Data for review START

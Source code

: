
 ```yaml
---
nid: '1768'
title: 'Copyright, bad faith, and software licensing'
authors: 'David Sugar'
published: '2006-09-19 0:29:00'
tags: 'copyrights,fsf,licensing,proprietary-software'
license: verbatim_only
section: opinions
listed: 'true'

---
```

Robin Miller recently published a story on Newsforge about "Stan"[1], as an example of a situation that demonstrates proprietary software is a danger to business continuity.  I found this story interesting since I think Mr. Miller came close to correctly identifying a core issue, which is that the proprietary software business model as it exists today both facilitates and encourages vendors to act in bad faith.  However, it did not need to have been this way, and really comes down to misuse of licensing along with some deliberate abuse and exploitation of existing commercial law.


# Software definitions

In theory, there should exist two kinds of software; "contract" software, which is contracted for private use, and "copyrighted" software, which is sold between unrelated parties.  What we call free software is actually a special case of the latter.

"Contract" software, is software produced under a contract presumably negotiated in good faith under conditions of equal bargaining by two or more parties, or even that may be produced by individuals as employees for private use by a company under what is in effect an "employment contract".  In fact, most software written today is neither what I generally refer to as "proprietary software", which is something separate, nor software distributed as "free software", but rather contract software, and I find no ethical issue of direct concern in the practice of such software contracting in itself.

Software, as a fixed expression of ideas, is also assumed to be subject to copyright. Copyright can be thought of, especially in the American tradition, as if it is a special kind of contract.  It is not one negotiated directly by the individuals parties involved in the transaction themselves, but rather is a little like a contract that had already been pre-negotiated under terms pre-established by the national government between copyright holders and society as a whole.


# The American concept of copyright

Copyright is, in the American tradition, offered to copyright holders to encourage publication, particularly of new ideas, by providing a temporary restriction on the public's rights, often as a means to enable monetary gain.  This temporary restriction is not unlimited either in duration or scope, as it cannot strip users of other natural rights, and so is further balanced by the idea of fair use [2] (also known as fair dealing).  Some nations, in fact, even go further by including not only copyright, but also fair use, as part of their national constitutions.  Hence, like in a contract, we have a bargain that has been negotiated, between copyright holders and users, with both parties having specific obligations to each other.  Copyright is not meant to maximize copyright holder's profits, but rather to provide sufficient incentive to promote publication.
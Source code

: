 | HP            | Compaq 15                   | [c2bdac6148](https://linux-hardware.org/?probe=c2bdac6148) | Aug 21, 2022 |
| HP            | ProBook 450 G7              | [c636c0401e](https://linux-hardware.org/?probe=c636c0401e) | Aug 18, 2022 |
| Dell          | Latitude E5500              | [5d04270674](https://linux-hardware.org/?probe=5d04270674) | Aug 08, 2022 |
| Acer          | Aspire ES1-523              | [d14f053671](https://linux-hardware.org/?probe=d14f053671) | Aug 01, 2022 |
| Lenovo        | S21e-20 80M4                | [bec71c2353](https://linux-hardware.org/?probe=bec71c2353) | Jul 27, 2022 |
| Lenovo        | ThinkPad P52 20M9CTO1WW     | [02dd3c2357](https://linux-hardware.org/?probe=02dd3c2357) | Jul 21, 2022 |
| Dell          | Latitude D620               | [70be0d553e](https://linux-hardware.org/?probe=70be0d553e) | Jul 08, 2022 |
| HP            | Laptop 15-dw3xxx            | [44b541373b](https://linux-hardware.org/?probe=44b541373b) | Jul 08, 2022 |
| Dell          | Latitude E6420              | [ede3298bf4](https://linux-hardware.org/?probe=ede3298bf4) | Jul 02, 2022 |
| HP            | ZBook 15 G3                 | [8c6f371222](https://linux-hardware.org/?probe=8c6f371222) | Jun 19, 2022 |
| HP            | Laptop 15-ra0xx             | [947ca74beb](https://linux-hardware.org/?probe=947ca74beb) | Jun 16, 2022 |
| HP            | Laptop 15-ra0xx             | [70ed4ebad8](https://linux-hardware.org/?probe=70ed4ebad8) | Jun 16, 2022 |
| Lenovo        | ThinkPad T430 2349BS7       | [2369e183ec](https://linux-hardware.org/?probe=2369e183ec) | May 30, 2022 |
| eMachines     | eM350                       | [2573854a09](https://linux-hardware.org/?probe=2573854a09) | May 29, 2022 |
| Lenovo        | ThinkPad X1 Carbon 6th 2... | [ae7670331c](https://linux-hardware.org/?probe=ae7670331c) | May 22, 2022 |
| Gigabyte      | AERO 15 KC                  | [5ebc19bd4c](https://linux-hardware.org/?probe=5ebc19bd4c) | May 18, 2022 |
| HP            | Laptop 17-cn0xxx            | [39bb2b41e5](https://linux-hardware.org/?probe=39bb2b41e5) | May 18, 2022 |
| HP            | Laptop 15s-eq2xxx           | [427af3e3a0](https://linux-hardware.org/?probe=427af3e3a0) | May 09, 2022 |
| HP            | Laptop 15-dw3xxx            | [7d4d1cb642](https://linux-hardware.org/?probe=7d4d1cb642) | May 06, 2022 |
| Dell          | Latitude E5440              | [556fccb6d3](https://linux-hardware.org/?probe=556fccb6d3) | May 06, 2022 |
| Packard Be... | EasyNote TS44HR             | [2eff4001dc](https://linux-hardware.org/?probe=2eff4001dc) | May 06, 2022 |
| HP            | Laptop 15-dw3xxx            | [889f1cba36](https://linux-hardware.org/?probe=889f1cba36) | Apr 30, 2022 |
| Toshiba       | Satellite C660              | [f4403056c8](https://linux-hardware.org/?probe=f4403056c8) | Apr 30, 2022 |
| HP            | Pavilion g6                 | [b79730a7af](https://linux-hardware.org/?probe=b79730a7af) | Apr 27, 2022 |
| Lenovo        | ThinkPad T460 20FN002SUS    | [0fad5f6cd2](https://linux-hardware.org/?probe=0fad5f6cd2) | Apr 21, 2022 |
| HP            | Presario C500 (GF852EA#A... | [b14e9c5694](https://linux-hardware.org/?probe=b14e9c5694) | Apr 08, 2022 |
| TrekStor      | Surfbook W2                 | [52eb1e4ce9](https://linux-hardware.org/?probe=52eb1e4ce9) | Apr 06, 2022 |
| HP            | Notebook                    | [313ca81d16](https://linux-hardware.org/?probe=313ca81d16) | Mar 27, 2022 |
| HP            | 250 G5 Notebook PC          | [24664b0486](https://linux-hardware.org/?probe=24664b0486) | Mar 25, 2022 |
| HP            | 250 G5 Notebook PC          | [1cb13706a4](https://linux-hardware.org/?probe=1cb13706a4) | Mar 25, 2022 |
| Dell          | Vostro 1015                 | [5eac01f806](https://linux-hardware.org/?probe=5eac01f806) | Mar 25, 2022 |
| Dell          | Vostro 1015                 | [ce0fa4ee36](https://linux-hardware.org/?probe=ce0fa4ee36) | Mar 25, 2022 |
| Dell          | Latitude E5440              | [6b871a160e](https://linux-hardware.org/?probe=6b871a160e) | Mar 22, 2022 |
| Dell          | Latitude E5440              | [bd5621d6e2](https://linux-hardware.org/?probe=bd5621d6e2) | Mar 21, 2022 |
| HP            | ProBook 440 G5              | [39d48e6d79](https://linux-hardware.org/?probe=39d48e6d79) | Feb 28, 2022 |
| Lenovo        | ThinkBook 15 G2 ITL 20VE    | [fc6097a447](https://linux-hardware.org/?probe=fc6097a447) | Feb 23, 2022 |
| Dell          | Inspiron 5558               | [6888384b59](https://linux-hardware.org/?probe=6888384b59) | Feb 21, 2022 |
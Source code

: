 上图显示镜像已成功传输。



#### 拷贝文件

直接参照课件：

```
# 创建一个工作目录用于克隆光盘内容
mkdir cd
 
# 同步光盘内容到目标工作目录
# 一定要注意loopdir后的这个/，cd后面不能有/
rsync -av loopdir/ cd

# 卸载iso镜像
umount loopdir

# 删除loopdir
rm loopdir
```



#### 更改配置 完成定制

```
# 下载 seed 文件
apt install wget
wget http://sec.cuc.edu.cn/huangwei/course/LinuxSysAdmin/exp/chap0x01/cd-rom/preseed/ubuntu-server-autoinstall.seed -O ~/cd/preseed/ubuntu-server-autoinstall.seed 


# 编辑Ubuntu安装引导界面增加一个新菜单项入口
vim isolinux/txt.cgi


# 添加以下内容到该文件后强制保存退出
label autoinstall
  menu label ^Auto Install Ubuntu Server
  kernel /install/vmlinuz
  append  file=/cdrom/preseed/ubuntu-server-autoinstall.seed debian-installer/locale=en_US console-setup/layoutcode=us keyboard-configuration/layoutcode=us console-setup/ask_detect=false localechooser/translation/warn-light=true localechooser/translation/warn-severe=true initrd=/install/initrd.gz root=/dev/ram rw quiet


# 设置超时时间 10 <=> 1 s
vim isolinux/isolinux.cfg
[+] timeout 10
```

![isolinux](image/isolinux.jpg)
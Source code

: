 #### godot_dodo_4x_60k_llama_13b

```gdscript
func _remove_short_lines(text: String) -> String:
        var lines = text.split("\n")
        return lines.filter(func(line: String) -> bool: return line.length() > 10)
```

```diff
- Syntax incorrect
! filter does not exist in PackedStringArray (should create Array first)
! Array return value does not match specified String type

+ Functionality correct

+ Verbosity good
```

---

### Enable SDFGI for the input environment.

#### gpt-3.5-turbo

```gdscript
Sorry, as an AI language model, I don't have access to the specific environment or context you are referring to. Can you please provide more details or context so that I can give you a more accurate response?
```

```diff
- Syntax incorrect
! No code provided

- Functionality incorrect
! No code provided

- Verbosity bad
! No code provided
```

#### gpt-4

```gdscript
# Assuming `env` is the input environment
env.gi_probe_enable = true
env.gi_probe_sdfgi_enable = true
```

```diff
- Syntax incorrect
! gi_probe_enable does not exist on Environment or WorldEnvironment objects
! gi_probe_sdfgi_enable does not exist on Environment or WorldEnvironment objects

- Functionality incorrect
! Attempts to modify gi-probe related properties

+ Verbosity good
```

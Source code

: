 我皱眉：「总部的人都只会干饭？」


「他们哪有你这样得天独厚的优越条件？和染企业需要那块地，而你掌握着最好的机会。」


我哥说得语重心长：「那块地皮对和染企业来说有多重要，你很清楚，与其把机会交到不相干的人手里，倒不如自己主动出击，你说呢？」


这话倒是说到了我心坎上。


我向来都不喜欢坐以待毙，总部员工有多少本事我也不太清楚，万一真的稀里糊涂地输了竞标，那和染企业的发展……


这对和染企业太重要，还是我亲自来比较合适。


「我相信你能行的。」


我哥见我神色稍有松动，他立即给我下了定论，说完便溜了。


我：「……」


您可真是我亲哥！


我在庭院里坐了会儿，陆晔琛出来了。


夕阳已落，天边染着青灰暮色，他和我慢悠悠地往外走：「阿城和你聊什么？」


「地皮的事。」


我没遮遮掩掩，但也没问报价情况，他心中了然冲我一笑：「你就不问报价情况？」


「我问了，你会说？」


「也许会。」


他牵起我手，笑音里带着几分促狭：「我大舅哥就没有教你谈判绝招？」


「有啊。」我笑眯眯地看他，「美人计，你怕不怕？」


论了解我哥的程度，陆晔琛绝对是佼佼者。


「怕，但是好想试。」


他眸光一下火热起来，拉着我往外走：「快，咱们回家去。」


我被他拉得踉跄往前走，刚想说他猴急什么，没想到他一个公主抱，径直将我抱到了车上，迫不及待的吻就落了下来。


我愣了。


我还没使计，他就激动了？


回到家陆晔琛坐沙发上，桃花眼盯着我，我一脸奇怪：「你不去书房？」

Data for review END

Task description – State how many lines in the entries hold the word "ProBook", giving the number alone.

Task solution – 2